By Yuri Serafini*
The idea of broadcasting sports on streaming services, in theory at least, extracts the maximum value from willing payers. Viewers subscribe for a season, or perhaps just make a one-time-payment for a pay-per-view event, and predictably enough, the streaming service proceeds to broadcast the event at the scheduled time. The transaction is simple, and the equation is linear.
But while this paradigm focuses on maximizing value extraction (directly collecting payments from willing viewers), something has been lost in the slow transition from broadcast television: the ecosystem of punditry, prediction-making, and general news and discussion around sporting events.
In the early days of streaming, many sports viewers found that many feeds did not even start up until a few minutes before the sports event was due to start. Over time, pre-game and post-game shows were added to the stream, but perception of the quality of these programs fluctuates widely (“Is it just me, or is [Streamer Name Redacted’s] package terrible?” asked a fan on the social media platform Reddit in a post from 2021 in a forum dedicated to sports). Some minor or less-followed sports events might still have very short pregame and postgame programs, or none at all.
It is entirely possible that the streamers have internalized the notion that pre-and-postgame shows are typically disappointing from a ratings perspective when compared to the numbers that sports events can garner (the Sports Business Journal, in an article from August 2021, cited numbers stating that pregame programs tend to garner about 30 percent of the viewers of the ensuing live event). But this ignores the fact that pre-and-postgame shows are typically very easy to produce, meaning their impact remains high relative to the resources they tie up. After all, they need little more than a studio, a few journalists to serve as pundits, and a presenter to keep things moving along.
For streamers hungry for content, regular programming featuring panels and interviews of decorated past and present athletes, colorful media personalities, highlights and analysis, is a cost-effective way of providing programming options that have seldom been explored by streamers.

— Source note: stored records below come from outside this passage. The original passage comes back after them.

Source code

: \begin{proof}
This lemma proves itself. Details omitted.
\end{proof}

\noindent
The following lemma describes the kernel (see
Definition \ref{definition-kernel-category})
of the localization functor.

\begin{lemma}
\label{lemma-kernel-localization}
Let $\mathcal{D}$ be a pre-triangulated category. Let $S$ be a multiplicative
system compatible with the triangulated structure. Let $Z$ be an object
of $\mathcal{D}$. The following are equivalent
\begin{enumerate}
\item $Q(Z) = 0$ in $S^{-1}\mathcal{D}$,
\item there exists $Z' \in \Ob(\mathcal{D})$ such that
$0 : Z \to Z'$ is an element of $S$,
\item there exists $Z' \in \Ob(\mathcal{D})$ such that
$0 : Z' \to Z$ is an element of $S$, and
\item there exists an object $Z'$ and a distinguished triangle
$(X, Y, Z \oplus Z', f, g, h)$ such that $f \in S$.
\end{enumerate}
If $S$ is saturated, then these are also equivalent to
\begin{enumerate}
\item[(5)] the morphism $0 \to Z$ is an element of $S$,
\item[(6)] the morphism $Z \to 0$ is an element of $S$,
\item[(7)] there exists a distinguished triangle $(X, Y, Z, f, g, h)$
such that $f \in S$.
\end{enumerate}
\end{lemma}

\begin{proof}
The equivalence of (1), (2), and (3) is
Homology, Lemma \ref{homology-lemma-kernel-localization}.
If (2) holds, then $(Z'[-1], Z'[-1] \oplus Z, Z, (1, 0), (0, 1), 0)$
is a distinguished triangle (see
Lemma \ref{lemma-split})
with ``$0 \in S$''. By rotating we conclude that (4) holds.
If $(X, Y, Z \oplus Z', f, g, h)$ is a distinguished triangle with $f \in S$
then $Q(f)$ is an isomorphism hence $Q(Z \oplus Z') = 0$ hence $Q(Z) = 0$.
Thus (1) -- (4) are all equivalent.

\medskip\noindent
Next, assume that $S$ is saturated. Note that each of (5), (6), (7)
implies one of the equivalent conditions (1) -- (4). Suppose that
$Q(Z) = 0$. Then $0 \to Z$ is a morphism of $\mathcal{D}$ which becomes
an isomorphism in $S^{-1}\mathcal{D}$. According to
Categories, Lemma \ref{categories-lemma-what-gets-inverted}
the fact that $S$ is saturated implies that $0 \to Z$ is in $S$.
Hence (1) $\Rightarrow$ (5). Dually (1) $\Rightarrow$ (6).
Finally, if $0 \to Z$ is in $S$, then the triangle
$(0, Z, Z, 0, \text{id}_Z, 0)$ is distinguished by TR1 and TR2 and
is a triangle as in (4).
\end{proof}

What is most interesting is that those sports events for which streamers might not see the value in investing in pregame or postgame programs would often be those which would most benefit from them. A specific example would be football (soccer), where foreign leagues have long sought formulas to dig into the comparatively deep pockets of American viewers. While headlines are often focused on leagues like the German Brundesliga or the Italian Serie A garnering this-or-that streaming deal or package, headlines seldom focus on the sort of adjacent content which would be necessary to generate the sort of dramatic storylines and insights which drum up interest, or at the very least translate and transmit the storylines which are already established in local media to an American audience. (In the example above, both German and Italian television has sports news and punditry programs which can run for hours into the night, but no analogous programs in English.)
New York-based comedian Jay Jurden has a routine in which he proclaims, “Sports analysis is just gossip for boys!” While this quip might discount that there are countless women who can be interested in sports, the essence holds true: sports news and analysis is for many viewers speculative fun, and it makes watching sports events even more fun if a narrative has been constructed around it. The demand is there — there are countless sports analysis podcasts, YouTube Channels, and social media pages doing just that. Why there aren’t analogous streaming programs, where the resources of streamers could pull headlining names in journalism and punditry, is a mystery.